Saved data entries

- Opening Delimiter -

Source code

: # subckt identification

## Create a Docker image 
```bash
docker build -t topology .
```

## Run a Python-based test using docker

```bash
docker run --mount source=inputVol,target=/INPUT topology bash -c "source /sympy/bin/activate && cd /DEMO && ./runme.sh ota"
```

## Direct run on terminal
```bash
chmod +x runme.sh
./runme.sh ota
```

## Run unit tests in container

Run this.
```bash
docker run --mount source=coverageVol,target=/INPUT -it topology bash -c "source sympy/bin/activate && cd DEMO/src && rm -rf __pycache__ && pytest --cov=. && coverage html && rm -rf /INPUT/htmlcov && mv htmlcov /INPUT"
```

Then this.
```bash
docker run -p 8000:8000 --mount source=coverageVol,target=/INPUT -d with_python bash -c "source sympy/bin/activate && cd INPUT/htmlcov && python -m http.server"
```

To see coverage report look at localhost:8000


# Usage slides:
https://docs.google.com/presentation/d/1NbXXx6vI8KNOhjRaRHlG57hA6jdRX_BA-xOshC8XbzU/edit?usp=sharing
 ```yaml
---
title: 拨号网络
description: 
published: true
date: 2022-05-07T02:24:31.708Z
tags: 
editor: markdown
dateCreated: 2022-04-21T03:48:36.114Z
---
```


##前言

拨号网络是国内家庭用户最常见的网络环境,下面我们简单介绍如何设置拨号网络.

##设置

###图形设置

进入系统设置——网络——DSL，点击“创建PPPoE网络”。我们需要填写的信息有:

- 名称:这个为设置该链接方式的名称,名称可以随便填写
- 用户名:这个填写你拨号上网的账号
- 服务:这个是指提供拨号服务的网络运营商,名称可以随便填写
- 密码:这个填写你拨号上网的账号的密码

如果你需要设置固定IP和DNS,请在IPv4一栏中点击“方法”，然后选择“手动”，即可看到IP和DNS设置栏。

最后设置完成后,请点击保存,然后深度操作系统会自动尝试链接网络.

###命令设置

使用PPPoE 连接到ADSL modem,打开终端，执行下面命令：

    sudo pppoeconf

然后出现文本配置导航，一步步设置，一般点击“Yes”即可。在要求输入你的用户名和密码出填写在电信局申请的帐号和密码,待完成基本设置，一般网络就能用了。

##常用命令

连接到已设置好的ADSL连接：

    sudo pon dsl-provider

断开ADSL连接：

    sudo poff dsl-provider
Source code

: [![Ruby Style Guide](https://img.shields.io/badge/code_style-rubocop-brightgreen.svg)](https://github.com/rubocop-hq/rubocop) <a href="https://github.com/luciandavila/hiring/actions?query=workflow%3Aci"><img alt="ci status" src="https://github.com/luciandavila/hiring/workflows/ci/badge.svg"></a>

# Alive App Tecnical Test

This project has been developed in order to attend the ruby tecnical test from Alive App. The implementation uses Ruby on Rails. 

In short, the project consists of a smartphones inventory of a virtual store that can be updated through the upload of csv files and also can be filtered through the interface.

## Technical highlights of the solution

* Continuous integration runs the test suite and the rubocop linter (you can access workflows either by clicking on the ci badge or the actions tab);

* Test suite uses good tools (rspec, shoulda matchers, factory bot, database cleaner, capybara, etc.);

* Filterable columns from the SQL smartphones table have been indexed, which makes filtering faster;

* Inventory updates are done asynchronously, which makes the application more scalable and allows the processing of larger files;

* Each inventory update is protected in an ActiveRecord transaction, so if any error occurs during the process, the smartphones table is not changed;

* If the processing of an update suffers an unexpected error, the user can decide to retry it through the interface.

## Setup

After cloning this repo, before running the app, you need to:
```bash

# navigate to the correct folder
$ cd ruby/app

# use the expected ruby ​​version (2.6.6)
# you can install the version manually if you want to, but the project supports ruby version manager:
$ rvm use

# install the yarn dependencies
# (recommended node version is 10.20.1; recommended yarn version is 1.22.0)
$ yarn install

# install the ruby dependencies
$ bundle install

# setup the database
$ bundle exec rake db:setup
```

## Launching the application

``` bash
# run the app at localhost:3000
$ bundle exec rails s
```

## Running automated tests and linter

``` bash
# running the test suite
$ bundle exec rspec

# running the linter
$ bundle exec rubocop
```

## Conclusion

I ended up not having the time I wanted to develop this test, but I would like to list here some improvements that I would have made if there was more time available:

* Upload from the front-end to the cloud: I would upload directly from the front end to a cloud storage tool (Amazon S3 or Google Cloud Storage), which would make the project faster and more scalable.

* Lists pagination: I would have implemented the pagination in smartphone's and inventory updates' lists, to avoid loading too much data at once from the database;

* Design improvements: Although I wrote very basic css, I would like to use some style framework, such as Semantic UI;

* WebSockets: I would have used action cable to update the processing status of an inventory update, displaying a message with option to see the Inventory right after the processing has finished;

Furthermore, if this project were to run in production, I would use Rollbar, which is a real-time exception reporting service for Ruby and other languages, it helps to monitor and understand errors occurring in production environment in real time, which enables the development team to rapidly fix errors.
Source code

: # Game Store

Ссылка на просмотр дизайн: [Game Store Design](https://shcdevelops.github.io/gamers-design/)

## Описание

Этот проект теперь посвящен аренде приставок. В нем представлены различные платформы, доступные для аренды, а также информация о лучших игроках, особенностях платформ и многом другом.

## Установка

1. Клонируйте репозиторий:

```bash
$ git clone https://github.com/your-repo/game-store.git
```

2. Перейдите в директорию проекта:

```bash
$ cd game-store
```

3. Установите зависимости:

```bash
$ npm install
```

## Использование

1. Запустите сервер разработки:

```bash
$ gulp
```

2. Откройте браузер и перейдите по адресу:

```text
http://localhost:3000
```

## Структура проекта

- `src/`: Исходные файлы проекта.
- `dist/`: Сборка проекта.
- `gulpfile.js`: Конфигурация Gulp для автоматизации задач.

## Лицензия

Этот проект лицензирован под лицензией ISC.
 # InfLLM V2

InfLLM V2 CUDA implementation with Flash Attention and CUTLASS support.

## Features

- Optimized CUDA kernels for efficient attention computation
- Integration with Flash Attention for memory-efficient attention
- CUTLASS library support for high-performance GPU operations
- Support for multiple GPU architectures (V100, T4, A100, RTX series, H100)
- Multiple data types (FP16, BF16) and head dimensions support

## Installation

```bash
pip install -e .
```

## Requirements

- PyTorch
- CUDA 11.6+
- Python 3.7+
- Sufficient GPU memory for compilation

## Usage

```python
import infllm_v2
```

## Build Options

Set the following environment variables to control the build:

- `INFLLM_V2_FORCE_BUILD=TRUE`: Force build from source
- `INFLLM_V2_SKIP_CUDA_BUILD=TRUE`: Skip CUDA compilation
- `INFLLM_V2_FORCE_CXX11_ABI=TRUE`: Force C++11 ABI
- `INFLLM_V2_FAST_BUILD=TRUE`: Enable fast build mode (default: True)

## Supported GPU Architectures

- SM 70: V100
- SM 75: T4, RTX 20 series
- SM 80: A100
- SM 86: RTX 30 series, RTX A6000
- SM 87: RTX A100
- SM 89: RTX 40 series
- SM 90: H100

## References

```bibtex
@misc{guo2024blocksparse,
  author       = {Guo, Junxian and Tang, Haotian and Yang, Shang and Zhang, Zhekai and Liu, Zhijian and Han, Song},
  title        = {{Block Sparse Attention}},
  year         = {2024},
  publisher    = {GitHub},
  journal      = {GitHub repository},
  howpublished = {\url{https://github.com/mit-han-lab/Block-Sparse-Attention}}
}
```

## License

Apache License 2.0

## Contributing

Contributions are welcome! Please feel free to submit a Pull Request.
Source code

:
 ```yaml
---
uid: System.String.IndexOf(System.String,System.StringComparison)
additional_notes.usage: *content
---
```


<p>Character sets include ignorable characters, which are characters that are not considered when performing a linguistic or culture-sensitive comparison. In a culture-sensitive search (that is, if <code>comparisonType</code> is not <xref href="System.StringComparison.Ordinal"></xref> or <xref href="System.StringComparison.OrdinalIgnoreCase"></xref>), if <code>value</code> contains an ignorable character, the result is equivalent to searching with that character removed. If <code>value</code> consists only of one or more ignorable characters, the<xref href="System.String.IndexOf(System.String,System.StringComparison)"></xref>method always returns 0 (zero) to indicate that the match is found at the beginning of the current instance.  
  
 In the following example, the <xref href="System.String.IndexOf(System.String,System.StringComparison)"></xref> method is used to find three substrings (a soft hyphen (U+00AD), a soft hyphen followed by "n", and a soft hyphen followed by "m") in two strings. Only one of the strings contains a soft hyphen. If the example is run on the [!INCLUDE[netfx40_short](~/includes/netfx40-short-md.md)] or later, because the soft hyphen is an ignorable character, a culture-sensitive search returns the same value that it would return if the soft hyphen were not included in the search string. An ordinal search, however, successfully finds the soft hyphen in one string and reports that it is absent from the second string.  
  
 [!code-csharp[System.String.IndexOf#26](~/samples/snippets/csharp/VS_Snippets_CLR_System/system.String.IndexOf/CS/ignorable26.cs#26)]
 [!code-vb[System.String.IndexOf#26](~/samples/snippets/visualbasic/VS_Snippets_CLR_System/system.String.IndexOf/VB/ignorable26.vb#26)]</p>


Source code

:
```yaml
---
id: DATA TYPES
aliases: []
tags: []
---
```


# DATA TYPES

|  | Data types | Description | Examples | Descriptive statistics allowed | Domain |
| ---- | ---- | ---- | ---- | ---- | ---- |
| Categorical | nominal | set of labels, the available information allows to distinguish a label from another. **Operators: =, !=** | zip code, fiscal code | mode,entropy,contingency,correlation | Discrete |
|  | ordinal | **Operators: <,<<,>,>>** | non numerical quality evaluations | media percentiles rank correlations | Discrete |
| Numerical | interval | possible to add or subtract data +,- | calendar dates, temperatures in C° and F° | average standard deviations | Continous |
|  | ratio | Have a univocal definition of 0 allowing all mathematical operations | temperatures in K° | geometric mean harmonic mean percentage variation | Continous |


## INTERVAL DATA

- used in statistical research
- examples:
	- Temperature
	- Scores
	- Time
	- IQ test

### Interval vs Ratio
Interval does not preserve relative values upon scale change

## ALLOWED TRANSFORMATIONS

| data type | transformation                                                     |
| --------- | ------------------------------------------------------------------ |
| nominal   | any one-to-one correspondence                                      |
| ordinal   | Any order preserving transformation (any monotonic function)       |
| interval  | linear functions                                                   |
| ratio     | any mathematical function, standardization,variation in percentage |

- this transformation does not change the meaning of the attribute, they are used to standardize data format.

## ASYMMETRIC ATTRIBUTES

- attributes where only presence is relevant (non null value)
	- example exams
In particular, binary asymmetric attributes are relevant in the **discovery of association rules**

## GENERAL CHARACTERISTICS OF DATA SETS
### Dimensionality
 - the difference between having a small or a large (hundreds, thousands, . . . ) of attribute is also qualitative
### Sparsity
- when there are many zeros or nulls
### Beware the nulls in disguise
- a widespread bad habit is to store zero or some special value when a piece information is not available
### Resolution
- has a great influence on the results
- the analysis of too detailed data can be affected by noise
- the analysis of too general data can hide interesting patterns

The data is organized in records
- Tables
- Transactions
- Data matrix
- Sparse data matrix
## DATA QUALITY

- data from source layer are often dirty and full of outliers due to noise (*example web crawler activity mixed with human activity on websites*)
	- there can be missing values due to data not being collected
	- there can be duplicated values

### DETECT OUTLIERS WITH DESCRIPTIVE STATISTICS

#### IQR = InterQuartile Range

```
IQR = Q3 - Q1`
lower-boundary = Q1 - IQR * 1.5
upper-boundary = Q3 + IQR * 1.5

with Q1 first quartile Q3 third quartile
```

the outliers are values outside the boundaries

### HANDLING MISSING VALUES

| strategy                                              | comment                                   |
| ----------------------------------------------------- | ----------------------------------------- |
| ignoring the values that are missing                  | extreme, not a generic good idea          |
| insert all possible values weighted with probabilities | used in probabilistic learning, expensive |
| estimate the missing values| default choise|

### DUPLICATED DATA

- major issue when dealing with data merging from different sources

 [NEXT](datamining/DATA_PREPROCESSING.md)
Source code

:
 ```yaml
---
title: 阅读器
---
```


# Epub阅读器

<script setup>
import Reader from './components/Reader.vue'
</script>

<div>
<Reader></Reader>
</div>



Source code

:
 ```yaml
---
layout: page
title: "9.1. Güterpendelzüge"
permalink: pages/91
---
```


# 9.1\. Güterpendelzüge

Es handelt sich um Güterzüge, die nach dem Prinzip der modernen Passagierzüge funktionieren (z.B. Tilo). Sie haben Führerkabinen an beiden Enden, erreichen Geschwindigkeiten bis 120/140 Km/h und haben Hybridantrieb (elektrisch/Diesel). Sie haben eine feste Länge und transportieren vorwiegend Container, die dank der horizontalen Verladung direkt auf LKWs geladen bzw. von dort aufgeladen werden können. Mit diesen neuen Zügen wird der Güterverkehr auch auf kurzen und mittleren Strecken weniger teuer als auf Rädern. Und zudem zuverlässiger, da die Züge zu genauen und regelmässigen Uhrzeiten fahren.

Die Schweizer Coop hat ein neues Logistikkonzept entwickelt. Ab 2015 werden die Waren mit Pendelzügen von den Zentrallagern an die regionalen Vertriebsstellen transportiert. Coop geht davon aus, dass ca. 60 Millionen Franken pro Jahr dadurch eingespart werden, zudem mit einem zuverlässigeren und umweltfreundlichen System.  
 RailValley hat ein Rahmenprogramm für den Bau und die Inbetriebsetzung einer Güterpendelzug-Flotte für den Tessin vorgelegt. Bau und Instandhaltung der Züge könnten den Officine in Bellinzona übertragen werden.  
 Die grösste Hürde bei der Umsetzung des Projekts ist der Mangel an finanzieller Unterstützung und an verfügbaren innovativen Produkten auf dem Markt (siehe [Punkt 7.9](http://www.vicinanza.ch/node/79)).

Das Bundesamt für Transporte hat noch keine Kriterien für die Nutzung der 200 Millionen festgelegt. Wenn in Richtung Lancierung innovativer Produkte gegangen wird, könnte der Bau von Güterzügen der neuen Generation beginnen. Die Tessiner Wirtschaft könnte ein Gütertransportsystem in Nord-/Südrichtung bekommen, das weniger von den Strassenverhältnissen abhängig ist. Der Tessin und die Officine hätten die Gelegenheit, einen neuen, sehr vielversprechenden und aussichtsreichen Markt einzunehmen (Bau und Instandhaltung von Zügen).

- Closing Delimiter -

Problem to solve
Total lines with "returns" in the records above: report that figure alone.

Result
2